TASK INSTRUCTIONS: Give the entries again, precisely as they were written.

SUPPLIED DATA:
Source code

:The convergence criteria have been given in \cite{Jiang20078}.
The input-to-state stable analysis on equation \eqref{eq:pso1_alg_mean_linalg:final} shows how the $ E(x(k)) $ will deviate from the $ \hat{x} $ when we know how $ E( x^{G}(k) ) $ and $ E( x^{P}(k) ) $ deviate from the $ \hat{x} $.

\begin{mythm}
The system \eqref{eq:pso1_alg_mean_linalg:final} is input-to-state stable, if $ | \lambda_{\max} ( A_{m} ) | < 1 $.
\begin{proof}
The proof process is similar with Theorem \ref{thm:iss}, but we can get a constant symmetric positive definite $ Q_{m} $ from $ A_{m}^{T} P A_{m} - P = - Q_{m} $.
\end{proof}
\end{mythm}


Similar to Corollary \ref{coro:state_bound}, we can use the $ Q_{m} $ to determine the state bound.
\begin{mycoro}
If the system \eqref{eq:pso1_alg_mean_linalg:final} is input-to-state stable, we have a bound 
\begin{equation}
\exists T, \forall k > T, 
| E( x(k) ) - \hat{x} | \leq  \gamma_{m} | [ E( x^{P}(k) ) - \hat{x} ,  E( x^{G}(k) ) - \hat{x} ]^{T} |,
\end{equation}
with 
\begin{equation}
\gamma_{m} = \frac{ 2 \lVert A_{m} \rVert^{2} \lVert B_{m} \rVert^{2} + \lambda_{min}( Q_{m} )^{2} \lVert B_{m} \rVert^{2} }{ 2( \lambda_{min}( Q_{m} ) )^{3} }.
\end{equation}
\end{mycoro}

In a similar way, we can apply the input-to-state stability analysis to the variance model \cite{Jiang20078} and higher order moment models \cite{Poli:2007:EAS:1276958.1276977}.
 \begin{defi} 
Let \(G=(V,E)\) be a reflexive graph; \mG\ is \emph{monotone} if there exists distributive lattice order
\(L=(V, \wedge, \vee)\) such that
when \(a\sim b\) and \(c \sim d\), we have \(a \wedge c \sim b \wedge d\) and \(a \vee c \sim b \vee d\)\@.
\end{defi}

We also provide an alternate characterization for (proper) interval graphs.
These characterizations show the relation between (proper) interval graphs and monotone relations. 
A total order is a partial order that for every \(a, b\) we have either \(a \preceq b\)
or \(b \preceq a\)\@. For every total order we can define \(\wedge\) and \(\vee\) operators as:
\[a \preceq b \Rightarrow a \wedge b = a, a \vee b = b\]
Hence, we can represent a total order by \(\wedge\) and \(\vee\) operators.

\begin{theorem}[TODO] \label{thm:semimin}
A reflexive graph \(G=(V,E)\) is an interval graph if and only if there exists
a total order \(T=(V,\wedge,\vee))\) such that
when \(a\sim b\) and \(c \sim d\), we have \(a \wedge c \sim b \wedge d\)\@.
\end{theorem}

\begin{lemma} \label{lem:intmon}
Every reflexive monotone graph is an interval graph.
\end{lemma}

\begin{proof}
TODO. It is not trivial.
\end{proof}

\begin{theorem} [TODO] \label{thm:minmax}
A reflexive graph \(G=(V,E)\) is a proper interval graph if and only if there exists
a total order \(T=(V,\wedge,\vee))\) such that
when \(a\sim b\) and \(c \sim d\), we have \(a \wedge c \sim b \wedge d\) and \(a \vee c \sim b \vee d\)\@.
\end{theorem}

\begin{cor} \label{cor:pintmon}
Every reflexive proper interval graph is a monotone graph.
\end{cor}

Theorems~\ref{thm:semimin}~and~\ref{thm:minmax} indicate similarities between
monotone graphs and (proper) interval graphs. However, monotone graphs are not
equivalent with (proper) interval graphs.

ANSWER AREA:
Source code

:The convergence criteria have been given in \cite{Jiang20078}.
The input-to-state stable analysis on equation \eqref{eq:pso1_alg_mean_linalg:final} shows how the $ E(x(k)) $ will deviate from the $ \hat{x} $ when we know how $ E( x^{G}(k) ) $ and $ E( x^{P}(k) ) $ deviate from the $ \hat{x} $.

\begin{mythm}
The system \eqref{eq:pso1_alg_mean_linalg:final} is input-to-state stable, if $ | \lambda_{\max} ( A_{m} ) | < 1 $.
\begin{proof}
The proof process is similar with Theorem \ref{thm:iss}, but we can get a constant symmetric positive definite $ Q_{m} $ from $ A_{m}^{T} P A_{m} - P = - Q_{m} $.
\end{proof}
\end{mythm}


Similar to Corollary \ref{coro:state_bound}, we can use the $ Q_{m} $ to determine the state bound.
\begin{mycoro}
If the system \eqref{eq:pso1_alg_mean_linalg:final} is input-to-state stable, we have a bound 
\begin{equation}
\exists T, \forall k > T, 
| E( x(k) ) - \hat{x} | \leq  \gamma_{m} | [ E( x^{P}(k) ) - \hat{x} ,  E( x^{G}(k) ) - \hat{x} ]^{T} |,
\end{equation}
with 
\begin{equation}
\gamma_{m} = \frac{ 2 \lVert A_{m} \rVert^{2} \lVert B_{m} \rVert^{2} + \lambda_{min}( Q_{m} )^{2} \lVert B_{m} \rVert^{2} }{ 2( \lambda_{min}( Q_{m} ) )^{3} }.
\end{equation}
\end{mycoro}

In a similar way, we can apply the input-to-state stability analysis to the variance model \cite{Jiang20078} and higher order moment models \cite{Poli:2007:EAS:1276958.1276977}.
 \begin{defi} 
Let \(G=(V,E)\) be a reflexive graph; \mG\ is \emph{monotone} if there exists distributive lattice order
\(L=(V, \wedge, \vee)\) such that
when \(a\sim b\) and \(c \sim d\), we have \(a \wedge c \sim b \wedge d\) and \(a \vee c \sim b \vee d\)\@.
\end{defi}

We also provide an alternate characterization for (proper) interval graphs.
These characterizations show the relation between (proper) interval graphs and monotone relations. 
A total order is a partial order that for every \(a, b\) we have either \(a \preceq b\)
or \(b \preceq a\)\@. For every total order we can define \(\wedge\) and \(\vee\) operators as:
\[a \preceq b \Rightarrow a \wedge b = a, a \vee b = b\]
Hence, we can represent a total order by \(\wedge\) and \(\vee\) operators.

\begin{theorem}[TODO] \label{thm:semimin}
A reflexive graph \(G=(V,E)\) is an interval graph if and only if there exists
a total order \(T=(V,\wedge,\vee))\) such that
when \(a\sim b\) and \(c \sim d\), we have \(a \wedge c \sim b \wedge d\)\@.
\end{theorem}

\begin{lemma} \label{lem:intmon}
Every reflexive monotone graph is an interval graph.
\end{lemma}

\begin{proof}
TODO. It is not trivial.
\end{proof}

\begin{theorem} [TODO] \label{thm:minmax}
A reflexive graph \(G=(V,E)\) is a proper interval graph if and only if there exists
a total order \(T=(V,\wedge,\vee))\) such that
when \(a\sim b\) and \(c \sim d\), we have \(a \wedge c \sim b \wedge d\) and \(a \vee c \sim b \vee d\)\@.
\end{theorem}

\begin{cor} \label{cor:pintmon}
Every reflexive proper interval graph is a monotone graph.
\end{cor}

Theorems~\ref{thm:semimin}~and~\ref{thm:minmax} indicate similarities between
monotone graphs and (proper) interval graphs. However, monotone graphs are not
equivalent with (proper) interval graphs.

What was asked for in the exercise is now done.